Indymac Redux: The Panic Before the Foreclosure Machine
When it was recently revealed that Cesar Sayoc—the person accused of sending bombs to George Soros, the Clintons, and others—had his home foreclosed by mortgage servicer Indymac/OneWest, the foreclosure crisis was back in the news for a brief moment.
Was Sayoc an honest man driven to rage by foreclosure abuse? Or an example of the kinds of people who were given outrageous mortgages with little proper vetting?
Indymac would eventually be criticized for being a “foreclosure machine,” but Steven Mnuchin, current Treasury Secretary and previous head of Indymac’s successor OneWest, defended the bank’s actions, claiming that the foreclosures were necessary because the loan portfolio was particularly bad.
Was Sayoc an example of the bank’s bad lending or its eventual foreclosure abuse?
While Sayoc’s loan may or may not have been bad, analysis of the bank’s loans at the time showed the portfolio in respectable shape and that it was investor panic more than mass delinquency that would sink the mortgage lender.
OneWest would eventually pick up the pieces of Indymac, foreclosing on borrowers by the thousands. The bank evaded the same kinds of fines levied on other lenders during the foreclosure crisis, although a recent lawsuit found the bank liable for foreclosure abuses.
Short Sellers, Ratings, and Bank Panics
Financial filings for the bank showed that the bank was producing loans at a record rate in 2006, almost 50 percent more than the previous year to a combined total of $90 billion.
The growing financial crisis was beginning to eat into the company’s revenues because of a decline in revenue from mortgage-backed securities and delinquencies began to grow. By January 2008, the company’ stock price fell by almost 85 percent after financial analyst Jim Cramer said the bank had “liquidity issues.” Cramer’s affiliated investment site, TheStreet.com, said Indymac was in particular trouble for its use of Alt-A loans.

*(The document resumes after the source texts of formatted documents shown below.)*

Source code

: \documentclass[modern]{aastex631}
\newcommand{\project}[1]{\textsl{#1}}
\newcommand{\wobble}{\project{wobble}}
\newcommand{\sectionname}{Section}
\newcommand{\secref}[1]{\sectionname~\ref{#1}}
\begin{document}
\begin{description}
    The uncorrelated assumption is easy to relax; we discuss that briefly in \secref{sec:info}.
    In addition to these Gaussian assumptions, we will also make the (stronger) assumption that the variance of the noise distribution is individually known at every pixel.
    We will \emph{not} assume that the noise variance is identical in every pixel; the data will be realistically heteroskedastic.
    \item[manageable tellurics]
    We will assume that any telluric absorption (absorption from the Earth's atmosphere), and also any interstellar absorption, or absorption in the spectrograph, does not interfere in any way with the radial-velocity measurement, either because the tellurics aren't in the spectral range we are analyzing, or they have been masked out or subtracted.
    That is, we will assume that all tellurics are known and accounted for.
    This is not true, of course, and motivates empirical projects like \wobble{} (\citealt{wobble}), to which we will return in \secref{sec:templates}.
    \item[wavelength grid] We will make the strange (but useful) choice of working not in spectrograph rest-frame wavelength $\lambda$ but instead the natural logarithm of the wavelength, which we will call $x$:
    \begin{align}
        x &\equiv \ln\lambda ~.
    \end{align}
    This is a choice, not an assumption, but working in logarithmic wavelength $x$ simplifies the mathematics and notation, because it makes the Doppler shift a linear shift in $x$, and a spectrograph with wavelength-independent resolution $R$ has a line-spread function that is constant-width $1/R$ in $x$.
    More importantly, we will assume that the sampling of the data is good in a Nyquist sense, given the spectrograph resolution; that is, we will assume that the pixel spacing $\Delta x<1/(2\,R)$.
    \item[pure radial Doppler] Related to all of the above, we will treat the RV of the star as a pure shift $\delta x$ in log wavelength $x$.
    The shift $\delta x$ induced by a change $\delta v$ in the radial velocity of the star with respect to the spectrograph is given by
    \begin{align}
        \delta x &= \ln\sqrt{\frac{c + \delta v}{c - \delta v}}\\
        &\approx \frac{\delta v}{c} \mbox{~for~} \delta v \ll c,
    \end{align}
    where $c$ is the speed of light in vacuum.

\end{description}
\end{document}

Indymac’s Alt-A portfolio—loans similar to subprime but with higher credit ratings—performed better than industry average, but it started receiving bad credit ratings on some of its holdings, like a mortgage-backed security and a residential asset securitization trust by ratings agencies like Moody’s and S&P.
But while the ratings were bad, the actual loans were doing relatively well, sometimes one-fifth the industry average for Alt-A losses. When delinquencies did rise in 2007, it was only at 5.56 percent—only slightly above industry average.
According to a paper in the University of North Carolina School of Law by Jason Moran-Bates, it was Senator Charles Schumer’s letters to the FDIC and others, worrying about the bank’s solvency, that would cause a run on the bank’s deposits, with depositors removing $1.3 billion in a matter of weeks.
Then-director of the Office of Thrift Supervision, John Reich, blamed Schumer for Indymac’s downfall.